When journalists ignore the element of implicit racial bias in their coverage of racism, they contribute to the mainstream ignorance surrounding the dynamics within and perpetuation of racism. If we are serious about reducing implicit racial bias, we must elevate our understanding of how our thinking feeds racism. I recommend reading Robin DiAngelo’s newest book, “White Fragility.”
Bailey Drechsler, San Luis Obispo
Don’t put ‘monster’ on front page
On Tuesday, the editors of The Tribune saw fit to take all of the top fold and one-half the bottom fold of the front page and devote it to a monster who allegedly murdered his girlfriend and their unborn child. Complete with photos.
While I subscribe to be informed about local stories and issues, this is not one that deserves the front page treatment you have given it, in my opinion. Ideally, it would not be the first and inescapable thing I see in The Tribune. A less prominent placement inside the paper would be my choice and I think many of your subscribers would agree.
When I moved to SLO 20 years ago and began a subscription, the front page story was about some horse rustling. I congratulated myself on having relocated to a beautiful and relatively peaceful town when compared to the seemingly daily and widely reported urban horror stories that are the big city norm. How and what you choose to print does affect how we feel about our community.
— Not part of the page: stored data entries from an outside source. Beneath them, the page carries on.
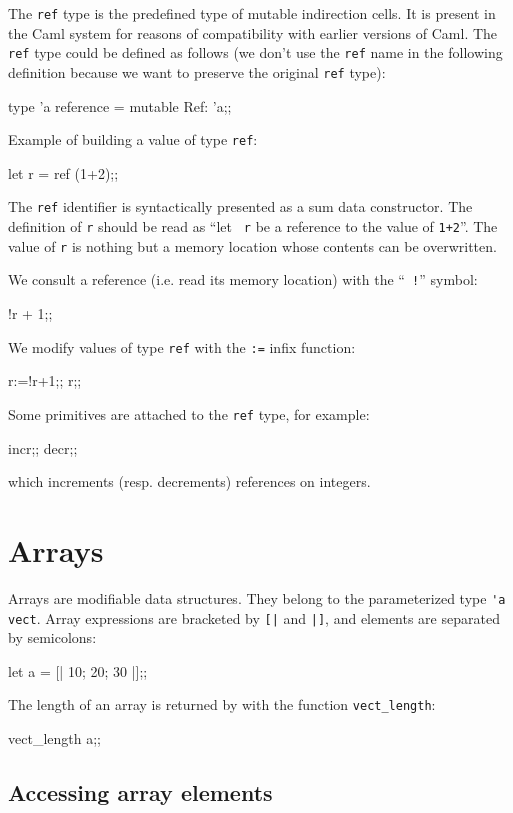 The {\tt ref} type is the predefined type of mutable indirection
cells.  It is present in the Caml system for reasons of compatibility
with earlier versions of Caml. The {\tt ref} type could be defined as
follows (we don't use the {\tt ref} name in the following definition
because we want to preserve the original {\tt ref} type):
\begin{caml_example}
type 'a reference = {mutable Ref: 'a};;
\end{caml_example}
Example of building a value of type {\tt ref}:
\begin{caml_example}
let r = ref (1+2);;
\end{caml_example}
The {\tt ref} identifier is syntactically presented as a sum data
constructor.  The definition of {\tt r} should be read as ``let {\tt
r} be a reference to the value of {\tt 1+2}''.  The value of {\tt r}
is nothing but a memory location whose contents can be overwritten.

We consult a reference (i.e. read its memory location) with the ``{\tt
!}'' symbol:
\begin{caml_example}
!r + 1;;
\end{caml_example}

We modify values of type {\tt ref} with the {\tt :=} infix function:
\begin{caml_example}
r:=!r+1;;
r;;
\end{caml_example}
Some primitives are attached to the {\tt ref} type, for example:
\begin{caml_example}
incr;;
decr;;
\end{caml_example}
which increments (resp. decrements) references on integers.

\section{Arrays}

Arrays are modifiable data structures. They belong to the
parameterized type \verb|'a vect|. Array expressions are bracketed by
\verb'[|' and \verb'|]', and elements are separated by semicolons:
\begin{caml_example}
let a = [| 10; 20; 30 |];;
\end{caml_example}
The length of an array is returned by with the function \verb|vect_length|:
\begin{caml_example}
vect_length a;;
\end{caml_example}


\subsection{Accessing array elements}

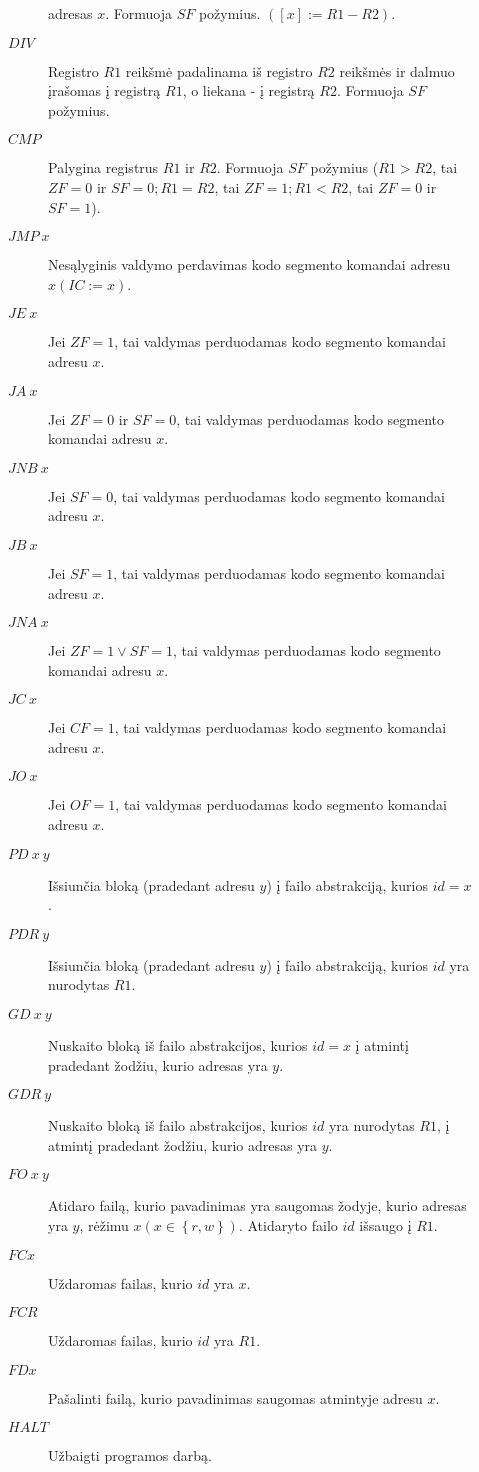 \begin{description}
\begin{description}
          adresas $x$. Formuoja $SF$ požymius. $([x]:=R1-R2)$.
        \item[$DIV$] Registro $R1$ reikšmė padalinama iš registro $R2$ 
          reikšmės ir dalmuo įrašomas į registrą $R1$, o liekana - į 
          registrą $R2$. Formuoja $SF$ požymius.
        \item[$CMP$] Palygina registrus $R1$ ir $R2$. Formuoja $SF$ požymius
          ($R1>R2$, tai $ZF=0$ ir $SF=0; R1=R2$, tai $ZF=1; R1<R2$, 
          tai $ZF=0$ ir $SF=1$).
        \item[$JMP \: x$] Nesąlyginis valdymo perdavimas kodo segmento 
          komandai adresu  $x (IC:=x)$.
        \item[$JE \: x$] Jei $ZF=1$, tai valdymas perduodamas kodo segmento 
          komandai adresu $x$.
        \item[$JA \: x$] Jei $ZF=0$ ir $SF=0$, tai valdymas perduodamas kodo
          segmento komandai adresu $x$.
        \item[$JNB \: x$] Jei $SF=0$, tai valdymas perduodamas 
          kodo segmento komandai adresu $x$.
        \item[$JB \: x$] Jei $SF=1$, tai valdymas perduodamas kodo segmento
          komandai adresu $x$.
        \item[$JNA \: x$] Jei $ZF = 1 \lor SF=1$, tai valdymas perduodamas 
          kodo segmento komandai adresu $x$.
        \item[$JC \: x$] Jei $CF = 1$, tai valdymas perduodamas kodo 
          segmento komandai adresu $x$.
        \item[$JO \: x$] Jei $OF = 1$, tai valdymas perduodamas kodo 
          segmento komandai adresu $x$.
        \item[$PD \: x \: y$] Išsiunčia bloką (pradedant adresu 
          $y$) į failo abstrakciją, kurios $id = x$.
        \item[$PDR \: y$] Išsiunčia bloką (pradedant adresu 
          $y$) į failo abstrakciją, kurios $id$ yra nurodytas $R1$.
        \item[$GD \: x \: y$] Nuskaito bloką iš failo abstrakcijos, kurios
          $id = x$ į atmintį pradedant žodžiu, kurio adresas yra $y$.
        \item[$GDR \: y$] Nuskaito bloką iš failo abstrakcijos, kurios
          $id$ yra nurodytas $R1$, į atmintį pradedant žodžiu, kurio 
          adresas yra $y$.
        \item[$FO \: x \: y$] Atidaro failą, kurio pavadinimas yra saugomas
          žodyje, kurio adresas yra $y$, rėžimu 
          $x (x \in \left\{ r, w \right\})$. Atidaryto failo $id$ 
          išsaugo į $R1$.
        \item[$FC x$] Uždaromas failas, kurio $id$ yra $x$.
        \item[$FCR$] Uždaromas failas, kurio $id$ yra $R1$.
        \item[$FD x$] Pašalinti failą, kurio pavadinimas saugomas atmintyje
          adresu $x$.
        \item[$HALT$] Užbaigti programos darbą.
    \end{description}
  \end{description} 
  
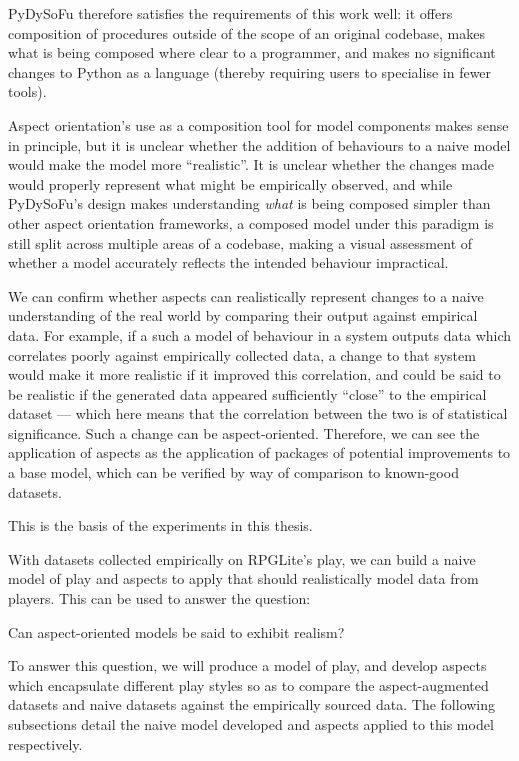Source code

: PyDySoFu therefore satisfies the requirements of this work well: it offers
composition of procedures outside of the scope of an original codebase, makes
what is being composed where clear to a programmer, and makes no significant
changes to Python as a language (thereby requiring users to specialise in fewer
tools). 



Aspect orientation's use as a composition tool for model components makes sense
in principle, but it is unclear whether the addition of behaviours to a naive
model would make the model more ``realistic''. It is unclear whether the changes
made would properly represent what might be empirically observed, and while
PyDySoFu's design makes understanding \emph{what} is being composed simpler than
other aspect orientation frameworks, a composed model under this paradigm is
still split across multiple areas of a codebase, making a visual assessment of
whether a model accurately reflects the intended behaviour impractical. 

We can confirm whether aspects can realistically represent changes to a naive
understanding of the real world by comparing their output against empirical
data. For example, if a such a model of behaviour in a system outputs data which
correlates poorly against empirically collected data, a change to that system
would make it more realistic if it improved this correlation, and could be said
to be realistic if the generated data appeared sufficiently ``close'' to the
empirical dataset --- which here means that the correlation between the two is
of statistical significance. Such a change can be aspect-oriented. Therefore, we
can see the application of aspects as the application of packages of potential
improvements to a base model, which can be verified by way of comparison to
known-good datasets.

This is the basis of the experiments in this thesis.

With datasets collected empirically on RPGLite's play, we can build a naive
model of play and aspects to apply that should realistically model data from
players. This can be used to answer the question:

\begin{researchquestion}
    Can aspect-oriented models be said to exhibit realism?
\end{researchquestion}

To answer this question, we will produce a model of play, and develop aspects
which encapsulate different play styles so as to compare the aspect-augmented
datasets and naive datasets against the empirically sourced data. The following
subsections detail the naive model developed and aspects applied to this model
respectively.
My hope is that when the monster in question is on trial for murder The Tribune will see fit to spare its readers all the gory details.
Mark Sarrow, Templeton
We don’t need a king
I believe that if the citizens of this nation have a sincere desire to go back to a representative democracy, minimize the destructive effects of oligarchy and ensure that church and state remain separate, they must work diligently to make the political party bent on ruling, rather than governing, a minority party for good. It might take a third political party to do it.
If we wanted to be ruled, we would have kept a king.
We cannot let 25 percent of registered voters determine the future of our nation. Amen?